Keywords
airway - extracorporeal life support - trachea - emergency room
Case Presentation
A 42-year-old youth worker suffered from traumatic tracheal injury during a night-time boat trip caused by a fishing line stretched across the river. He was found conscious and referred by paramedics to the nearest, primary emergency department (emergency room [ER]). After rapid hemodynamic deterioration at the primary ER, he was intubated directly through the cricotracheal wound and referred to our tertiary hospital for further treatment. At administration, the patient was sedated and cardiopulmonary impairment was regulated with moderate doses of norepinephrine and oxygen. A subsequent trauma scan using computed tomography was initiated ([Fig. 1]).
Fig. 1 Computed tomography showing the direct cannulation of the trachea.
Due to the possibility of further hemodynamic instability and especially difficult airway management during the emergent operation for trachea reconstruction, we decided to partially support the patient using extracorporeal life support (ECLS). He was placed in the operating room, where under radiographic guidance a 15-Fr (French) cannula was inserted into the left subclavian vein. An additional 23-Fr cannula was inserted into the left femoral vein and ECLS support was initiated after the application of 5,000 IE heparin at the rate of 4 L/min, SpO2 100%. The initial borderline blood gases improved, and we were subsequently able to fully inspect the traumatic damage after the removal of wound drapings and the cervical collar used for fixation during interhospital transfer. Close inspection of the wound showed a 15-cm long, gaping wound down to the intact esophagus and with the larynx detached from the trachea ([Figs. 2] and [3]). Despite the trauma, no vessels were injured, and bleeding was surprisingly minor. After wound debridement a surgical tracheostoma was formed followed by trachea reconstruction, which was achieved using direct, single stitched sutures. After successful reconstruction, the patient was weaned off the veno-venous-ECLS support and the cannulas were removed without complications. The patient was administered to the intensive care unit. He recovered from the trauma and was administered to the outpatient clinic, but still bearing up with tracheostoma due to paralysis of both vocal cords which is the most commonly associated injury in approximately 50% of all patients with blunt trauma.[1]
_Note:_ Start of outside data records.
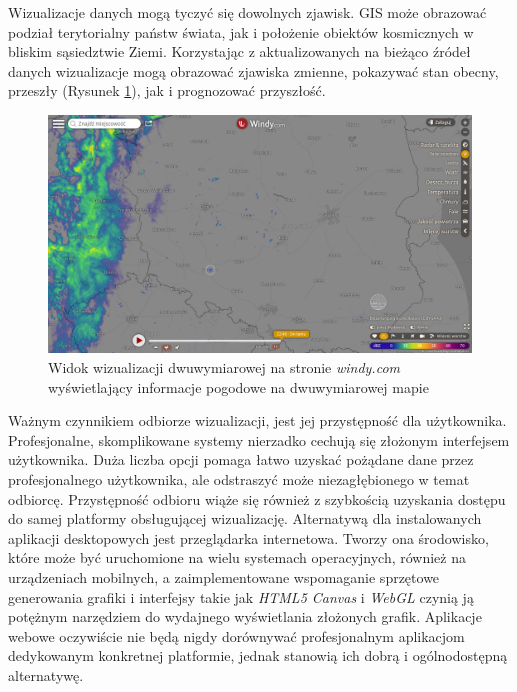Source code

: Wizualizacje danych mogą tyczyć się dowolnych zjawisk. GIS może obrazować podział terytorialny państw świata, jak i położenie obiektów kosmicznych w bliskim sąsiedztwie Ziemi. Korzystając z aktualizowanych na bieżąco źródeł danych wizualizacje mogą obrazować zjawiska zmienne, pokazywać stan obecny, przeszły (Rysunek \ref{fig:c1_windy}), jak i prognozować przyszłość. 

\begin{figure}[h]
    \centering
    \includegraphics[width=\linewidth]{img/c1_windy.png}
    \caption{Widok wizualizacji dwuwymiarowej na stronie \textit{windy.com} wyświetlający informacje pogodowe na dwuwymiarowej mapie}
    \label{fig:c1_windy}
\end{figure}

Ważnym czynnikiem odbiorze wizualizacji, jest jej przystępność dla użytkownika. Profesjonalne, skomplikowane systemy nierzadko cechują się złożonym interfejsem użytkownika. Duża liczba opcji pomaga łatwo uzyskać pożądane dane przez profesjonalnego użytkownika, ale odstraszyć może niezagłębionego w temat odbiorcę. Przystępność odbioru wiąże się również z szybkością uzyskania dostępu do samej platformy obsługującej wizualizację. Alternatywą dla instalowanych aplikacji desktopowych jest przeglądarka internetowa. Tworzy ona środowisko, które może być uruchomione na wielu systemach operacyjnych, również na urządzeniach mobilnych, a zaimplementowane wspomaganie sprzętowe generowania grafiki i interfejsy takie jak \textit{HTML5 Canvas}\cite{Canvas} i \textit{WebGL}\cite{WebGL} czynią ją potężnym narzędziem do wydajnego wyświetlania złożonych grafik. 
Aplikacje webowe oczywiście nie będą nigdy dorównywać profesjonalnym aplikacjom dedykowanym konkretnej platformie, jednak stanowią ich dobrą i ogólnodostępną alternatywę.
Fig. 2 A 15-Fr cannula inserted into the left subclavian vein for ECLS support. The endotracheal tube (ET) is fixed with gauze bandages and a cervical collar. ECLS, extracorporeal life support.
Fig. 3 Intraoperative situs of the wound. The trachea is completely dissected; however, despite the severe trauma, no major vessels were damaged.
Conclusion
Blunt trauma to the trachea (“clothesline injury”) is uncommon; however, several case reports have been published.[2] Sharp trauma, causing an open transection of the trachea is even rarer and requires distinct differences in patient management, especially airway management.[3] Airway management remains vital in such a case. Facilitating the 24 × 7 ECLS standby can be of utmost importance in such or a similar case. By using ECLS support, we were able to partially replace the lung function and thus we safely accessed and operated the patient without the need for rapid and possible insecure re-intubation.